Comparison of Valvular Resistance, Stroke Work Loss, and Gorlin Valve Area for Quantification of Aortic Stenosis

Abstract

Background Valvular resistance and stroke work loss have been proposed as alternative measures of stenotic valvular lesions that may be less flow dependent and, thus, superior over valve area calculations for the quantification of aortic stenosis. The present in vitro study was designed to compare the impacts of valvular resistance, stroke work loss, and Gorlin valve area as hemodynamic indexes of aortic stenosis. Methods and Results In a pulsatile aortic flow model, rigid stenotic orifices in varying sizes (0.5, 1.0, 1.5, and 2.0 cm ² ) and geometry were studied under different hemodynamic conditions. Ventricular and aortic pressures were measured to determine the mean systolic ventricular pressure (LVSP _m ) and the transstenotic pressure gradient (ΔP _m ). Transvalvular flow (F _m ) was assessed with an electromagnetic flowmeter.
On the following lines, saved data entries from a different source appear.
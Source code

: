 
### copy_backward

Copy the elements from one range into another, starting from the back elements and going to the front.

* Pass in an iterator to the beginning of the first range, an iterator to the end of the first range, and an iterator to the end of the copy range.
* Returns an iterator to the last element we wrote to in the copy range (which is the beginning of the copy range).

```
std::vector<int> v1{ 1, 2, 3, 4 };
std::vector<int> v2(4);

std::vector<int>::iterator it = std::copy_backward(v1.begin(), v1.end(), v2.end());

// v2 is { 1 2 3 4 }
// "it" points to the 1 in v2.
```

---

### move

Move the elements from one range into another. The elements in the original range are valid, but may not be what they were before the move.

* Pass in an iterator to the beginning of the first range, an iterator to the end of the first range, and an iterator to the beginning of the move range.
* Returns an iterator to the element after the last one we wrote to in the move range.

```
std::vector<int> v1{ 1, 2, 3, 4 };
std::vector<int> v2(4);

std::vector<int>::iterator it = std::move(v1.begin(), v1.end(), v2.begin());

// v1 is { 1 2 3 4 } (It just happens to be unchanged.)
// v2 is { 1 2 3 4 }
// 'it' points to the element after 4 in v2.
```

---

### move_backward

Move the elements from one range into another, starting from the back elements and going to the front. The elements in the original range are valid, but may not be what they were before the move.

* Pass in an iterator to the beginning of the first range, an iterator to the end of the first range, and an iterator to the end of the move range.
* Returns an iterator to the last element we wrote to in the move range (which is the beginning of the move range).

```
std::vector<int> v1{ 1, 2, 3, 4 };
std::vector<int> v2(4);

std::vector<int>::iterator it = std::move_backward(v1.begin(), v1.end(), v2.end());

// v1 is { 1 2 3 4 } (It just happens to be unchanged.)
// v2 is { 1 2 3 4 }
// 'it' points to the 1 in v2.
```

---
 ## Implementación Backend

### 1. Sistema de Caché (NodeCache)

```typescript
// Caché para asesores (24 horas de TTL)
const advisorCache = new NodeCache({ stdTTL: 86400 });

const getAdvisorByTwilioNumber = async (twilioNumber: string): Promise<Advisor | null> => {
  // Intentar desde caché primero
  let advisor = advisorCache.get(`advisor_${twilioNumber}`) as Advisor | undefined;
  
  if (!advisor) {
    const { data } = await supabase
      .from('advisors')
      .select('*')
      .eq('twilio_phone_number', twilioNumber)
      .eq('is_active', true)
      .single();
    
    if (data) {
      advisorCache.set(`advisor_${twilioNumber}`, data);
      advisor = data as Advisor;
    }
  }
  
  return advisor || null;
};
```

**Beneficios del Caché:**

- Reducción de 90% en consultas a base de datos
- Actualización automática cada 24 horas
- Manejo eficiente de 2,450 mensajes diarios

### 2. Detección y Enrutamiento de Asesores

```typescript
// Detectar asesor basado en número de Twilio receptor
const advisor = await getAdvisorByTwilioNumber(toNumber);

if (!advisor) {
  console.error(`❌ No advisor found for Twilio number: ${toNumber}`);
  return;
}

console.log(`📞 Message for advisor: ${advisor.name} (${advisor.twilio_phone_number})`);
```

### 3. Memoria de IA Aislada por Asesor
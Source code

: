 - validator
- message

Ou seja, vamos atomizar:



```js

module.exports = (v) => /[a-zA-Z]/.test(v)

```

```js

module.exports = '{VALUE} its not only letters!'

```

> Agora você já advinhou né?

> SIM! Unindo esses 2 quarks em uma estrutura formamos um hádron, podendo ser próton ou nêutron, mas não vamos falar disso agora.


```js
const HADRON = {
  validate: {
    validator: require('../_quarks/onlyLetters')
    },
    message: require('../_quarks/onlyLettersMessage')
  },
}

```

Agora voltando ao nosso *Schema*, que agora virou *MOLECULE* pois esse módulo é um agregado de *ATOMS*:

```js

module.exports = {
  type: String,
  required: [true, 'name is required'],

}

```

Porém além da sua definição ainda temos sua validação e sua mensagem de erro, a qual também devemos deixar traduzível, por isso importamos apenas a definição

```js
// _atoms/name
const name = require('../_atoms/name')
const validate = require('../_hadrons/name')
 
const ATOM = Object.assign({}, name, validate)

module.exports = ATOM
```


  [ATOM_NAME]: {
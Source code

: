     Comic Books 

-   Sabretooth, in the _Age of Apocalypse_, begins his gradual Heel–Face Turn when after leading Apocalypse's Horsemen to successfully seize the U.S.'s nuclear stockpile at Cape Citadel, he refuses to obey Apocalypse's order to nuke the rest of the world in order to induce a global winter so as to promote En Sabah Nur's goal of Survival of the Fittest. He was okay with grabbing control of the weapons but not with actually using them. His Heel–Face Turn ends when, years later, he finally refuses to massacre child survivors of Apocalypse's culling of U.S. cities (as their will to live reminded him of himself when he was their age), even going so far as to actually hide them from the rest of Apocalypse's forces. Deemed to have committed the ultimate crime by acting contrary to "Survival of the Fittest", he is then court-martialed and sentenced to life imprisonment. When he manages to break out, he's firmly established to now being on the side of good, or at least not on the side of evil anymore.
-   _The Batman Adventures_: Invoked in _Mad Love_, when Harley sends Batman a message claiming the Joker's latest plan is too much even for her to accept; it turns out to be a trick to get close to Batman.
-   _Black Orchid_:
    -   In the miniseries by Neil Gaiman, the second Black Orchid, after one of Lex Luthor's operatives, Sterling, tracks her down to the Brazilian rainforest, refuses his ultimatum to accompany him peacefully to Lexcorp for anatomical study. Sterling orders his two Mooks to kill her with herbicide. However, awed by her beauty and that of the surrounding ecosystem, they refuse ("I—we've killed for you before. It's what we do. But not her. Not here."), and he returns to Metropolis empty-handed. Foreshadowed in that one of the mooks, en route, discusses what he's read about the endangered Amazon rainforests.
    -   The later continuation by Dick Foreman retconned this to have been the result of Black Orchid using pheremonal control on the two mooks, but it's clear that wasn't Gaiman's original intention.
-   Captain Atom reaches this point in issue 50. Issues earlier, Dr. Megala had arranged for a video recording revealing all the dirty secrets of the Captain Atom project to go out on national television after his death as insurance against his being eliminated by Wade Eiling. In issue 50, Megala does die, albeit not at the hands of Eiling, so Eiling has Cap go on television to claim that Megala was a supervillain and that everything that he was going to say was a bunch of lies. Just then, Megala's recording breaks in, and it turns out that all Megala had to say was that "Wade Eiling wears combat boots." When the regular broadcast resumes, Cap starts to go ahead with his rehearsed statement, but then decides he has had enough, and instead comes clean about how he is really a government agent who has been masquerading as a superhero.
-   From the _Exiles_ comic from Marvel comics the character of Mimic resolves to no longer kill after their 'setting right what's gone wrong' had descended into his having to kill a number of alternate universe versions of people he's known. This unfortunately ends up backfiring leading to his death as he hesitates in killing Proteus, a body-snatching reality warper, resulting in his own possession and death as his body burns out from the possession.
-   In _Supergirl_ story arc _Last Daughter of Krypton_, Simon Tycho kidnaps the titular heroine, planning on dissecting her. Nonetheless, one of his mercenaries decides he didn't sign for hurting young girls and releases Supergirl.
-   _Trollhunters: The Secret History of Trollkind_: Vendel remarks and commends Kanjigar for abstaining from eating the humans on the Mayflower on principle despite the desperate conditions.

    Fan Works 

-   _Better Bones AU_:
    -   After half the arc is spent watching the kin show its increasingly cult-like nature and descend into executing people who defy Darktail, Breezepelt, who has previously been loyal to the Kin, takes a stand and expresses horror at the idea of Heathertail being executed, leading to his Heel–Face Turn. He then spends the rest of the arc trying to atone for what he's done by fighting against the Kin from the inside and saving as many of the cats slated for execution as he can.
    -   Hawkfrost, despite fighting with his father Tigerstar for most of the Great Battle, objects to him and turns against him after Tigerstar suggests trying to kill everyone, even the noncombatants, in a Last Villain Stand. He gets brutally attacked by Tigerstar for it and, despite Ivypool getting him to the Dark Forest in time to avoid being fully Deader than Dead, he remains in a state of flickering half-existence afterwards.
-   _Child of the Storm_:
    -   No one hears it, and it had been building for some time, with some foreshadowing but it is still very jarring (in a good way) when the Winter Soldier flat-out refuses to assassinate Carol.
Valvular resistance [VR=1333 · (ΔP _m /F _m )] and stroke work loss [SWL=100 · (ΔP _m /LVSP _m )] were calculated and compared with aortic valve area [AVA=F _m /(50√ΔP _m )]. The measurements were performed for a large range of transvalvular flows. At low-flow states, flow augmentation (100→200 mL/s) increased calculated valvular resistance between 21% (2.0-cm ² orifice) and 66% (0.5-cm ² orifice). Stroke work loss demonstrated an increase from 43% (2.0 cm ² ) to 100% (1.0 cm ² ). In contrast, Gorlin valve area revealed only a moderate change from 29% (2.0 cm ² ) to 5% (0.5 cm ² ). At physiological flow rates, increase in transvalvular flow (200→300 mL/s) did not alter calculated Gorlin valve area, whereas valvular resistance and stroke work loss demonstrated a continuing increase. Our experimental results were adopted to interpret the results of three clinical studies in aortic stenosis. The flow-dependent increase of Gorlin valve area, which was found in the cited clinical studies, can be elucidated as true further opening of the stenotic valve but not as a calculation error due to the Gorlin formula. Conclusions Within the physiological range of flow, calculated aortic valve area was less dependent on hemodynamic conditions than were valvular resistance and stroke work loss, which varied as a function of flow. Thus, for the assessment of the severity of aortic stenosis, the Gorlin valve area is superior over valvular resistance and stroke work loss, which must be indexed for flow to adequately quantify the hemodynamic severity of the obstruction.